- [Exercise aim]
Print out every entry that follows, exactly as written.

[Records from a dataset]

▼▼▼

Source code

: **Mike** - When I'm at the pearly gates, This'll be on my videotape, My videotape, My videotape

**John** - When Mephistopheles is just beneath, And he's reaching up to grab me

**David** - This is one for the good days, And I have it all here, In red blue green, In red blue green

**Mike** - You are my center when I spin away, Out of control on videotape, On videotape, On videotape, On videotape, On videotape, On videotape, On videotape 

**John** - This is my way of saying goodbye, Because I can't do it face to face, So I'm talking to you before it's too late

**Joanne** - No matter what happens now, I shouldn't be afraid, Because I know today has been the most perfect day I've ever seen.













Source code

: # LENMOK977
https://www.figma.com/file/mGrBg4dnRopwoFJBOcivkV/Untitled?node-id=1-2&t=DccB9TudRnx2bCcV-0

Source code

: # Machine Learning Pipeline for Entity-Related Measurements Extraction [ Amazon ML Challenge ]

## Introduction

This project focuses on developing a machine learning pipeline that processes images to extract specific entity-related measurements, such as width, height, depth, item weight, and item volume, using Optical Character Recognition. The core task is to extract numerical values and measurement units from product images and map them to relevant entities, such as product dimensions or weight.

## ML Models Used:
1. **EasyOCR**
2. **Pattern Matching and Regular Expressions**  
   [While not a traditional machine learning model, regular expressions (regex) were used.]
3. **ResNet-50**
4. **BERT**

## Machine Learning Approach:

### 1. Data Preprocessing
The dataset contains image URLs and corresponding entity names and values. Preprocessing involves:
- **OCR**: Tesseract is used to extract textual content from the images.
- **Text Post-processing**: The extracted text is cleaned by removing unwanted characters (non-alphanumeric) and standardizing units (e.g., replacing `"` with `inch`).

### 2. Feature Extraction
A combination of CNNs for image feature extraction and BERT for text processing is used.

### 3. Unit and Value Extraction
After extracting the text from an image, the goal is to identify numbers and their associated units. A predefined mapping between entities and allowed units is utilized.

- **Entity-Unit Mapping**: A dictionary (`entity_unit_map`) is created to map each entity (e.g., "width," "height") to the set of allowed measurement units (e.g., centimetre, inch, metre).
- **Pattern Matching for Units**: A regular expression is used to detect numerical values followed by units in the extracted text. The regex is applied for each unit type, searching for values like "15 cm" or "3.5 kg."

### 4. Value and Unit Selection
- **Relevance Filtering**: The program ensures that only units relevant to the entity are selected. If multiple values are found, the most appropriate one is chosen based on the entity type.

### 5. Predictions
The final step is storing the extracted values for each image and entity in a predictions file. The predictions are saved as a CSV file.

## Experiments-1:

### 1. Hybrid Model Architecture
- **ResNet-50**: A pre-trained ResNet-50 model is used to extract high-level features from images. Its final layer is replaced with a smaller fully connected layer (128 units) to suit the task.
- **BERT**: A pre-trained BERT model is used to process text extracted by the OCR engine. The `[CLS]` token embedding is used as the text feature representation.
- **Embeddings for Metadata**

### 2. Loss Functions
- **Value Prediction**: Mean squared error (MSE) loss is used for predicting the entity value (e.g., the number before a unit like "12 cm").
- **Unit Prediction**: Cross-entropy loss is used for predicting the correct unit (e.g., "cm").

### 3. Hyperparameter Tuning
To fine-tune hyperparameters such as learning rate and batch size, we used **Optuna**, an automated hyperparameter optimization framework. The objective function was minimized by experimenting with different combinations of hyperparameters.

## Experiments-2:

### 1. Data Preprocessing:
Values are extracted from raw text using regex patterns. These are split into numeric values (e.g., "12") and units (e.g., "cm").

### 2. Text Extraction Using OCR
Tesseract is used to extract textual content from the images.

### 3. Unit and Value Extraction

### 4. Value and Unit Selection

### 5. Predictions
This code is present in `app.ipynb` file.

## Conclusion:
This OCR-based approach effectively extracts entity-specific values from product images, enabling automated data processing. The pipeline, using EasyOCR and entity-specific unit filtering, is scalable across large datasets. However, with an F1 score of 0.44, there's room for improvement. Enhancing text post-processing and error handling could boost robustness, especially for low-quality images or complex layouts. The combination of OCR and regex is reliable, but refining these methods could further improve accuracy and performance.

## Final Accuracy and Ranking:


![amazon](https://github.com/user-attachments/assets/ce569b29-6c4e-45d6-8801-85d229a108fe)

▲▲▲

- [Exercise result]
Source code

: **Mike** - When I'm at the pearly gates, This'll be on my videotape, My videotape, My videotape

**John** - When Mephistopheles is just beneath, And he's reaching up to grab me

**David** - This is one for the good days, And I have it all here, In red blue green, In red blue green

**Mike** - You are my center when I spin away, Out of control on videotape, On videotape, On videotape, On videotape, On videotape, On videotape, On videotape 

**John** - This is my way of saying goodbye, Because I can't do it face to face, So I'm talking to you before it's too late

**Joanne** - No matter what happens now, I shouldn't be afraid, Because I know today has been the most perfect day I've ever seen.













Source code

: # LENMOK977
https://www.figma.com/file/mGrBg4dnRopwoFJBOcivkV/Untitled?node-id=1-2&t=DccB9TudRnx2bCcV-0

Source code

: # Machine Learning Pipeline for Entity-Related Measurements Extraction [ Amazon ML Challenge ]

## Introduction

This project focuses on developing a machine learning pipeline that processes images to extract specific entity-related measurements, such as width, height, depth, item weight, and item volume, using Optical Character Recognition. The core task is to extract numerical values and measurement units from product images and map them to relevant entities, such as product dimensions or weight.

## ML Models Used:
1. **EasyOCR**
2. **Pattern Matching and Regular Expressions**  
   [While not a traditional machine learning model, regular expressions (regex) were used.]
3. **ResNet-50**
4. **BERT**

## Machine Learning Approach:

### 1. Data Preprocessing
The dataset contains image URLs and corresponding entity names and values. Preprocessing involves:
- **OCR**: Tesseract is used to extract textual content from the images.
- **Text Post-processing**: The extracted text is cleaned by removing unwanted characters (non-alphanumeric) and standardizing units (e.g., replacing `"` with `inch`).

### 2. Feature Extraction
A combination of CNNs for image feature extraction and BERT for text processing is used.

### 3. Unit and Value Extraction
After extracting the text from an image, the goal is to identify numbers and their associated units. A predefined mapping between entities and allowed units is utilized.

- **Entity-Unit Mapping**: A dictionary (`entity_unit_map`) is created to map each entity (e.g., "width," "height") to the set of allowed measurement units (e.g., centimetre, inch, metre).
- **Pattern Matching for Units**: A regular expression is used to detect numerical values followed by units in the extracted text. The regex is applied for each unit type, searching for values like "15 cm" or "3.5 kg."

### 4. Value and Unit Selection
- **Relevance Filtering**: The program ensures that only units relevant to the entity are selected. If multiple values are found, the most appropriate one is chosen based on the entity type.

### 5. Predictions
The final step is storing the extracted values for each image and entity in a predictions file. The predictions are saved as a CSV file.

## Experiments-1:

### 1. Hybrid Model Architecture
- **ResNet-50**: A pre-trained ResNet-50 model is used to extract high-level features from images. Its final layer is replaced with a smaller fully connected layer (128 units) to suit the task.
- **BERT**: A pre-trained BERT model is used to process text extracted by the OCR engine. The `[CLS]` token embedding is used as the text feature representation.
- **Embeddings for Metadata**

### 2. Loss Functions
- **Value Prediction**: Mean squared error (MSE) loss is used for predicting the entity value (e.g., the number before a unit like "12 cm").
- **Unit Prediction**: Cross-entropy loss is used for predicting the correct unit (e.g., "cm").

### 3. Hyperparameter Tuning
To fine-tune hyperparameters such as learning rate and batch size, we used **Optuna**, an automated hyperparameter optimization framework. The objective function was minimized by experimenting with different combinations of hyperparameters.

## Experiments-2:

### 1. Data Preprocessing:
Values are extracted from raw text using regex patterns. These are split into numeric values (e.g., "12") and units (e.g., "cm").

### 2. Text Extraction Using OCR
Tesseract is used to extract textual content from the images.

### 3. Unit and Value Extraction

### 4. Value and Unit Selection

### 5. Predictions
This code is present in `app.ipynb` file.

## Conclusion:
This OCR-based approach effectively extracts entity-specific values from product images, enabling automated data processing. The pipeline, using EasyOCR and entity-specific unit filtering, is scalable across large datasets. However, with an F1 score of 0.44, there's room for improvement. Enhancing text post-processing and error handling could boost robustness, especially for low-quality images or complex layouts. The combination of OCR and regex is reliable, but refining these methods could further improve accuracy and performance.

## Final Accuracy and Ranking:


![amazon](https://github.com/user-attachments/assets/ce569b29-6c4e-45d6-8801-85d229a108fe)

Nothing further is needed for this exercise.